» **EXERCISE**:
Of all the entries below, only the lines from the one with "curva simulada coincidió" up to and including the one with "la nube de ruido" are to be duplicated exactly.

EXCERPTED RECORDS below:

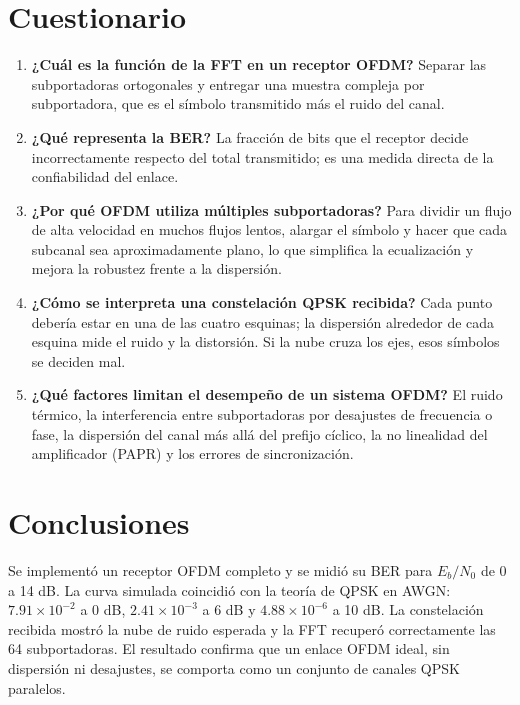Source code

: \documentclass[11pt,a4paper]{article}
\begin{document}
\section{Cuestionario}

\begin{enumerate}
  \item \textbf{¿Cuál es la función de la FFT en un receptor OFDM?} Separar las
        subportadoras ortogonales y entregar una muestra compleja por subportadora, que es
        el símbolo transmitido más el ruido del canal.
  \item \textbf{¿Qué representa la BER?} La fracción de bits que el receptor decide
        incorrectamente respecto del total transmitido; es una medida directa de la
        confiabilidad del enlace.
  \item \textbf{¿Por qué OFDM utiliza múltiples subportadoras?} Para dividir un flujo de
        alta velocidad en muchos flujos lentos, alargar el símbolo y hacer que cada
        subcanal sea aproximadamente plano, lo que simplifica la ecualización y mejora la
        robustez frente a la dispersión.
  \item \textbf{¿Cómo se interpreta una constelación QPSK recibida?} Cada punto debería
        estar en una de las cuatro esquinas; la dispersión alrededor de cada esquina mide
        el ruido y la distorsión. Si la nube cruza los ejes, esos símbolos se deciden mal.
  \item \textbf{¿Qué factores limitan el desempeño de un sistema OFDM?} El ruido térmico,
        la interferencia entre subportadoras por desajustes de frecuencia o fase, la
        dispersión del canal más allá del prefijo cíclico, la no linealidad del amplificador
        (PAPR) y los errores de sincronización.
\end{enumerate}

\section{Conclusiones}

Se implementó un receptor OFDM completo y se midió su BER para $E_b/N_0$ de 0 a 14 dB. La
curva simulada coincidió con la teoría de QPSK en AWGN: $7.91\times10^{-2}$ a 0 dB,
$2.41\times10^{-3}$ a 6 dB y $4.88\times10^{-6}$ a 10 dB. La constelación recibida mostró
la nube de ruido esperada y la FFT recuperó correctamente las 64 subportadoras. El
resultado confirma que un enlace OFDM ideal, sin dispersión ni desajustes, se comporta
como un conjunto de canales QPSK paralelos.
\end{document}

End of EXCERPTED RECORDS.

» **OUTPUT FOR THIS TASK**:
curva simulada coincidió con la teoría de QPSK en AWGN: $7.91\times10^{-2}$ a 0 dB,
$2.41\times10^{-3}$ a 6 dB y $4.88\times10^{-6}$ a 10 dB. La constelación recibida mostró
la nube de ruido esperada y la FFT recuperó correctamente las 64 subportadoras. El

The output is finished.